Celgene co-founder Sol Barer bags a Johns Hopkins immuno-oncology spinout in buyout

A few weeks ago, Johns Hopkins Professor Jonathan Schneck published new research showing how the biomimetic nano beads he had created in the lab could work with a checkpoint inhibitor in fighting cancer. These beads were designed to act as antigen presenting cells aimed at whipping up a full scale killer T cell attack on cancer as the checkpoint stripped the cancer cells of their built-in defense system.
That work Schneck did is held by a Johns Hopkins biotech spinout he created called NexImmune, which Celgene co-founder and serial biotech startup master Sol Barer just acquired.
Barer, Joshua Barer and former Medtronic CEO William A. Hawkins got together with some other investors to acquire the company for an unspecified amount. And they brought in a new board to run the place. They include some key players in biotech:
- Robert Spiegel, MD, Chairman — former Chief Medical Officer, Schering-Plough
- Alan S. Roemer, MBA, MPH — SVP, Corporate Development, Roivant Sciences
- Graham Burton, MD — former SVP, Global Regulatory Affairs, Pharmacovigilance and Corporate Quality Assurance and Compliance, Celgene
- Paul D’Angio — former SVP, Global Technical Operations, Celgene
- Timothy Bertram, PhD — CEO, RegenMed Therapeutics
- Zhengbin (Bing) Yao, PhD — SVP, Respiratory, Inflammation and Autoimmunity, MedImmune
- Scott Carmer — COO, NexImmune
Barer — who surfaced just days ago as the newly named chairman of Teva as the Israeli company struggles through its latest existential crisis — has been doing deals on a string of small, private biotechs with interesting tech.

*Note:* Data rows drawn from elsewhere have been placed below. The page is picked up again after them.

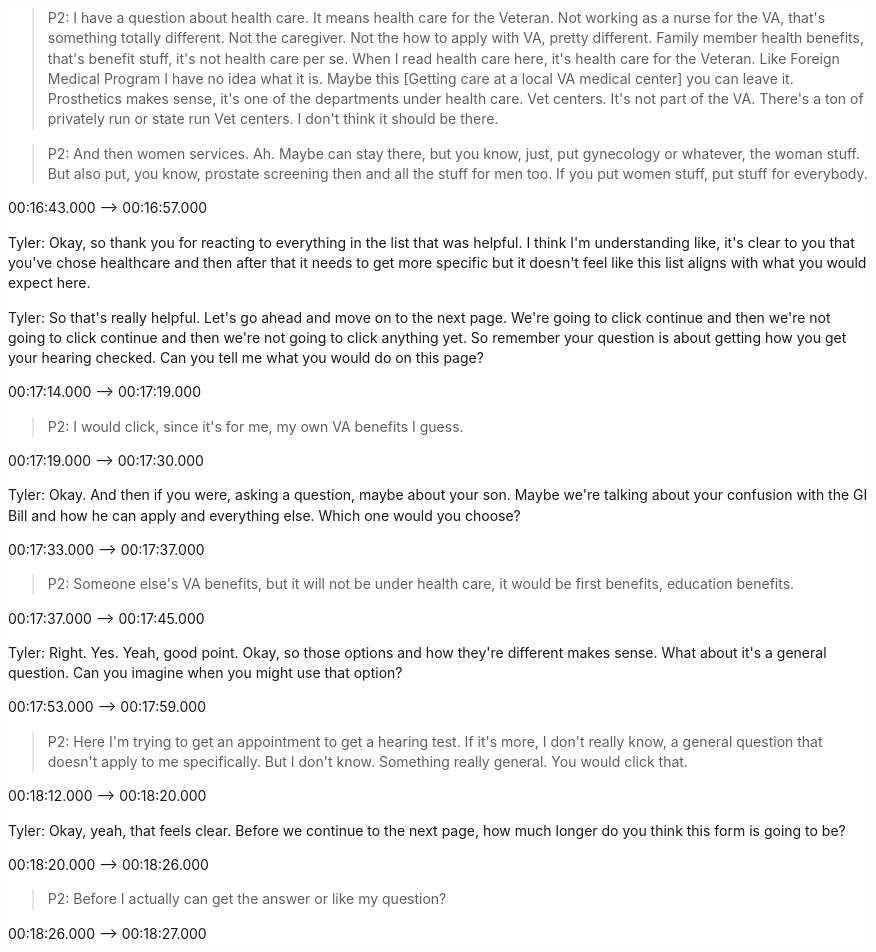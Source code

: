 > P2: I have a question about health care. It means health care for the Veteran. Not working as a nurse for the VA, that's something totally different. Not the caregiver. Not the how to apply with VA, pretty different. Family member health benefits, that's benefit stuff, it's not health care per se. When I read health care here, it's health care for the Veteran. Like Foreign Medical Program I have no idea what it is. Maybe this [Getting care at a local VA medical center] you can leave it. Prosthetics makes sense, it's one of the departments under health care. Vet centers. It's not part of the VA. There's a ton of privately run or state run Vet centers. I don't think it should be there.

> P2: And then women services. Ah. Maybe can stay there, but you know, just, put gynecology or whatever, the woman stuff. But also put, you know, prostate screening then and all the stuff for men too. If you put women stuff, put stuff for everybody.

00:16:43.000 --> 00:16:57.000

Tyler: Okay, so thank you for reacting to everything in the list that was helpful. I think I'm understanding like, it's clear to you that you've chose healthcare and then after that it needs to get more specific but it doesn't feel like this list aligns with what you would expect here.

Tyler: So that's really helpful. Let's go ahead and move on to the next page. We're going to click continue and then we're not going to click continue and then we're not going to click anything yet. So remember your question is about getting how you get your hearing checked. Can you tell me what you would do on this page?

00:17:14.000 --> 00:17:19.000

> P2: I would click, since it's for me, my own VA benefits I guess.

00:17:19.000 --> 00:17:30.000

Tyler: Okay. And then if you were, asking a question, maybe about your son. Maybe we're talking about your confusion with the GI Bill and how he can apply and everything else. Which one would you choose?

00:17:33.000 --> 00:17:37.000

> P2: Someone else's VA benefits, but it will not be under health care, it would be first benefits, education benefits.

00:17:37.000 --> 00:17:45.000

Tyler: Right. Yes. Yeah, good point. Okay, so those options and how they're different makes sense. What about it's a general question. Can you imagine when you might use that option?

00:17:53.000 --> 00:17:59.000

> P2: Here I'm trying to get an appointment to get a hearing test. If it's more, I don't really know, a general question that doesn't apply to me specifically. But I don't know. Something really general. You would click that.

00:18:12.000 --> 00:18:20.000

Tyler: Okay, yeah, that feels clear. Before we continue to the next page, how much longer do you think this form is going to be?

00:18:20.000 --> 00:18:26.000

> P2: Before I actually can get the answer or like my question?

00:18:26.000 --> 00:18:27.000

He grouped four biotechs into a company called RestorGenex and quickly sold it to Diffusion, co-founded Centrexion with Jeff Kindler and chaired Cerecor before stepping down in 2015. He also sits on the boards of Amicus Therapeutics and Aegerion Pharmaceuticals.

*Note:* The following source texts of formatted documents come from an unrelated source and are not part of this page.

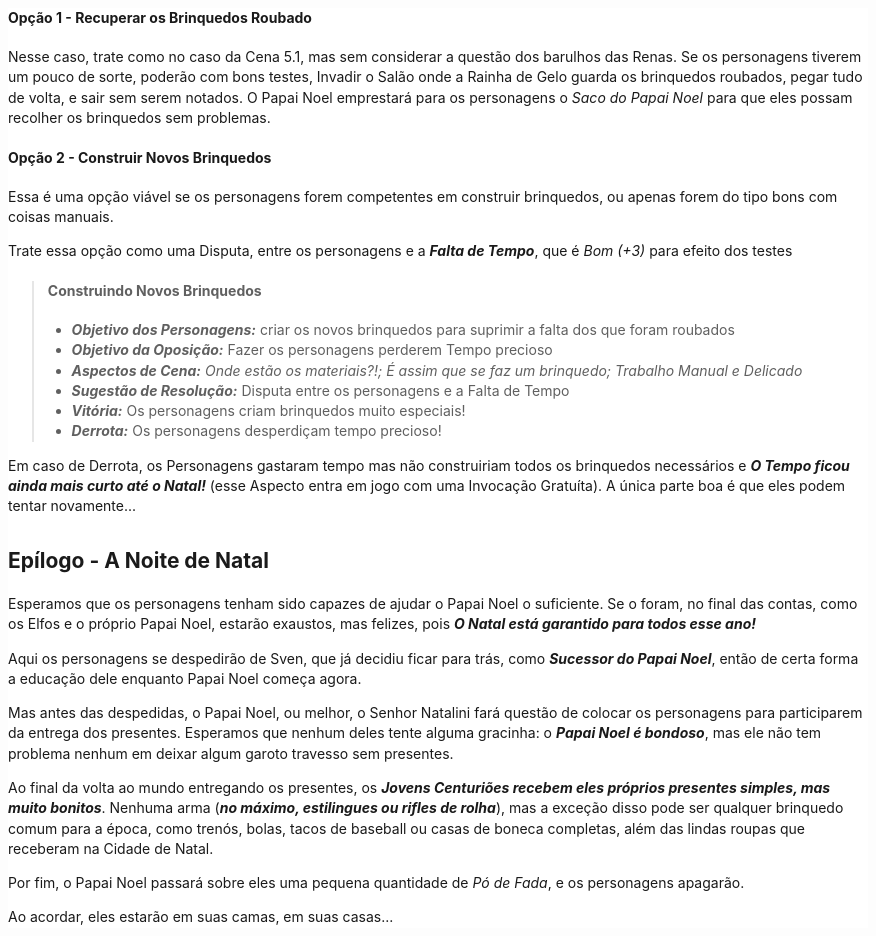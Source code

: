 #### Opção 1 - Recuperar os Brinquedos Roubado

Nesse caso, trate como no caso da Cena 5.1, mas sem considerar a questão dos barulhos das Renas. Se os personagens tiverem um pouco de sorte, poderão com bons testes, Invadir o Salão onde a Rainha de Gelo guarda os brinquedos roubados, pegar tudo de volta, e sair sem serem notados. O Papai Noel emprestará para os personagens o _Saco do Papai Noel_ para que eles possam recolher os brinquedos sem problemas.

#### Opção 2 - Construir Novos Brinquedos

Essa é uma opção viável se os personagens forem competentes em construir brinquedos, ou apenas forem do tipo bons com coisas manuais.

Trate essa opção como uma Disputa, entre os personagens e a ___Falta de Tempo___, que é _Bom (+3)_ para efeito dos testes 

> #### Construindo Novos Brinquedos
>  
> + ___Objetivo dos Personagens:___ criar os novos brinquedos para suprimir a falta dos que foram roubados
> + ___Objetivo da Oposição:___ Fazer os personagens perderem Tempo precioso
> + ___Aspectos de Cena:___ _Onde estão os materiais?!; É assim que se faz um brinquedo; Trabalho Manual e Delicado_
> + ___Sugestão de Resolução:___ Disputa entre os personagens e a Falta de Tempo 
> + ___Vitória:___ Os personagens criam brinquedos muito especiais!
> + ___Derrota:___ Os personagens desperdiçam tempo precioso!

Em caso de Derrota, os Personagens gastaram tempo mas não construiriam todos os brinquedos necessários e ___O Tempo ficou ainda mais curto até o Natal!___ (esse Aspecto entra em jogo com uma Invocação Gratuíta). A única parte boa é que eles podem tentar novamente...

## Epílogo - A Noite de Natal

Esperamos que os personagens tenham sido capazes de ajudar o Papai Noel o suficiente. Se o foram, no final das contas, como os Elfos e o próprio Papai Noel, estarão exaustos, mas felizes, pois ___O Natal está garantido para todos esse ano!___ 

Aqui os personagens se despedirão de Sven, que já decidiu ficar para trás, como ___Sucessor do Papai Noel___, então de certa forma a educação dele enquanto Papai Noel começa agora. 

Mas antes das despedidas, o Papai Noel, ou melhor, o Senhor Natalini fará questão de colocar os personagens para participarem da entrega dos presentes. Esperamos que nenhum deles tente alguma gracinha: o ___Papai Noel é bondoso___, mas ele não tem problema nenhum em deixar algum garoto travesso sem presentes. 

Ao final da volta ao mundo entregando os presentes, os ___Jovens Centuriões recebem eles próprios presentes simples, mas muito bonitos___. Nenhuma arma (___no máximo, estilingues ou rifles de rolha___), mas a exceção disso pode ser qualquer brinquedo comum para a época, como trenós, bolas, tacos de baseball ou casas de boneca completas, além das lindas roupas que receberam na Cidade de Natal.

Por fim, o Papai Noel passará sobre eles uma pequena quantidade de _Pó de Fada_, e os personagens apagarão.

Ao acordar, eles estarão em suas camas, em suas casas...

“I am excited to support NexImmune’s advancement of this important immunotherapy-based technology,” Barer, the lead investor in the acquisition, said in a prepared statement. “I believe that the AIM nanotechnology platform has the potential to deliver the next generation of immuno-oncology treatment, bringing new hope to patients suffering from many types of malignancies.”